Only half of the respondents, according to the survey, would find it invasive if a store sent them a text message with a special offer as they walked past the product.  Here is the problem.  Every one of those text messages they send out may carry with it a $2,500 price tag for the retailer.  Remember, remember the 16th of October, when the TCPA changed?  I doubt any of these people have given their unambiguous written consent to this text message.  For more thoughts on that, go read my post from August.

Remember what I also said about ways to get around this restriction.  If I have the Target app on my mobile, there is nothing wrong with Target sending a push notification to the app with just that information.  I wonder how such a process was presented to the consumer, but it is totally outside the restrictions of the TCPA.

Location based marketing in-stores not accepted by the majority

According to the article, most people aren’t that comfortable with in-the-moment deals (2/3, by my math skills).  This is an exploding area.  Even US senators are weighing into the fray and coming out with pronouncements and some self-regulation by the players.  Some of the players in the space have signed up for this code of conduct, but not all have.  There are also some issues with downstream data use as well, in my mind.

Other problems in the survey and the reporting

The article points out that half of respondents do not read privacy policies.  The actual percentage from ISACA is 43% and comes from the 2012 Geolocation Use and Concerns Survey.  It is even worse than reported in the PC World article as an additional 25% feel that the licenses and policies are not clear.  So that is a whopping 68% (over two-thirds) that don’t have any clear knowledge about what they just agreed to.

What I really love from the 2012 survey is that while 68% don’t have a clear understanding of what they are agreeing to, 54% think the risks and benefits are appropriately balanced.  How does that math work.  How does one make a proper balancing between risk and benefit when they don’t understand what they are agreeing to?

iBeacon to the rescue?

Generally I take a wait and see attitude with technology solutions to consumer problems.  However, I did point out in the run up to iOS7 that I think Apple has a solution that if implemented right puts more of this in the face of the consumer.  Putting notice in a non-bypassable modal puts the onus back on the user to understand what is going on.
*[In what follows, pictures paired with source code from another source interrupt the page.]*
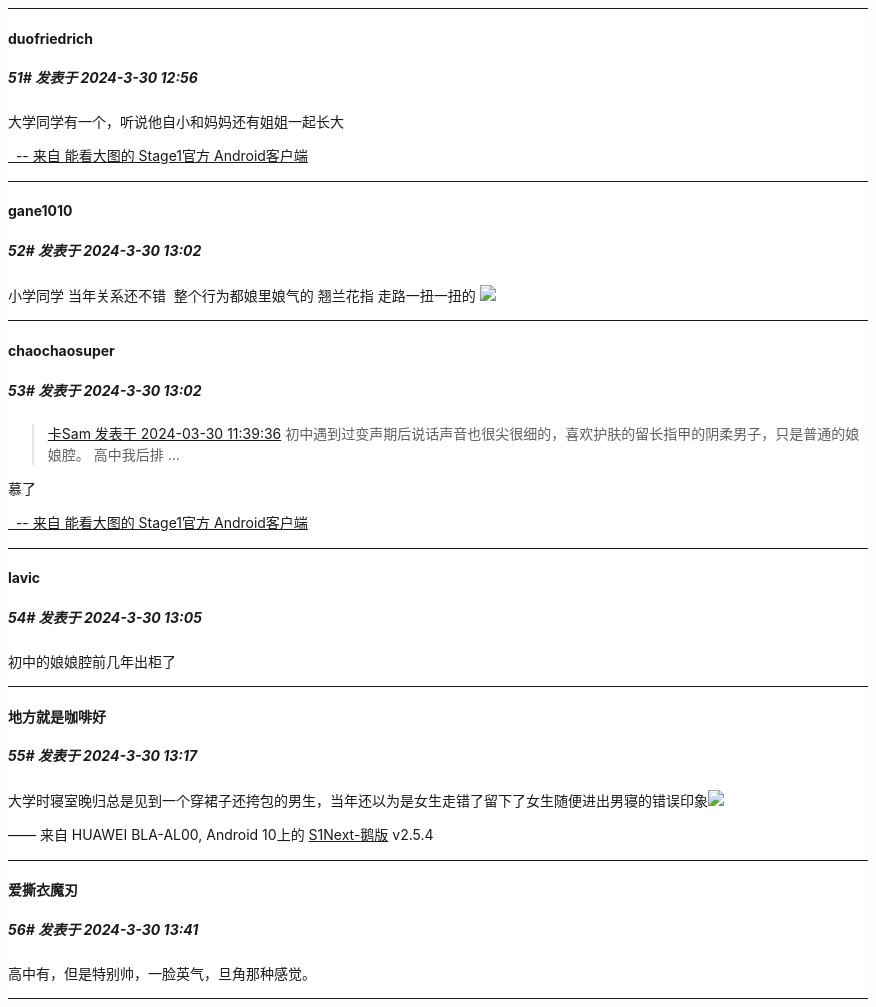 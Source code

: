 *****

####  duofriedrich  
##### 51#       发表于 2024-3-30 12:56

大学同学有一个，听说他自小和妈妈还有姐姐一起长大

[  -- 来自 能看大图的 Stage1官方 Android客户端](https://www.coolapk.com/apk/140634)


*****

####  gane1010  
##### 52#       发表于 2024-3-30 13:02

小学同学 当年关系还不错  整个行为都娘里娘气的 翘兰花指 走路一扭一扭的 <img src="https://static.saraba1st.com/image/smiley/face2017/013.png" referrerpolicy="no-referrer">

*****

####  chaochaosuper  
##### 53#       发表于 2024-3-30 13:02

<blockquote><a href="httphttps://bbs.saraba1st.com/2b/forum.php?mod=redirect&amp;goto=findpost&amp;pid=64426725&amp;ptid=2177720" target="_blank">卡Sam 发表于 2024-03-30 11:39:36</a>
初中遇到过变声期后说话声音也很尖很细的，喜欢护肤的留长指甲的阴柔男子，只是普通的娘娘腔。
高中我后排 ...</blockquote>慕了

[  -- 来自 能看大图的 Stage1官方 Android客户端](https://www.coolapk.com/apk/140634)


*****

####  lavic  
##### 54#       发表于 2024-3-30 13:05

初中的娘娘腔前几年出柜了


*****

####  地方就是咖啡好  
##### 55#       发表于 2024-3-30 13:17

大学时寝室晚归总是见到一个穿裙子还挎包的男生，当年还以为是女生走错了留下了女生随便进出男寝的错误印象<img src="https://static.saraba1st.com/image/smiley/face2017/002.png" referrerpolicy="no-referrer">

—— 来自 HUAWEI BLA-AL00, Android 10上的 [S1Next-鹅版](https://github.com/ykrank/S1-Next/releases) v2.5.4


*****

####  爱撕衣魔刃  
##### 56#       发表于 2024-3-30 13:41

高中有，但是特别帅，一脸英气，旦角那种感觉。

*****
The problem with most processes of agreement from the consumer is that the ball is always hidden.  The other day I pointed out that EA buries it’s privacy policy in a license agreement.  In that situation, I think that the percentage of users who bothered to read and then understand what they were giving up is firmly in the single digits.

I admit to being a bit Pollyanna about this thinking that I can make the user read these notices.  I think most users will just pass through without nary a thought.  But as a brand, I would fall back on the “you had to go through that window” if my data collection was challenged with regards to notice.

Focus on the users

I will always come back to my three-legged stool – value, notice and control.  Give good value for the information you collect; give the opportunity for the user to read and understand what they are agreeing to; and for downstream, or unintended uses, give the user some control over things they never agreed to.

My fear is that there is coming a time when there will be a paradigm shift in attitudes about things like this.  If consumers and advocacy groups don’t demand brands do the right thing now, we will give up the ability.  At some point in the future, the argument will be, “why do you care now, all your information is available to us anyway.  There is no more harm.”

I realize that privacy protection is a hard thing.  Most of us can not even agree what privacy as a concept really is.  Take off your hat as a brand and think like a consumer (or maybe try to think like someone in your family) and evaluate how they will receive what you are doing.  That is the only way to get this right.  If you do get it wrong, apologize like a human.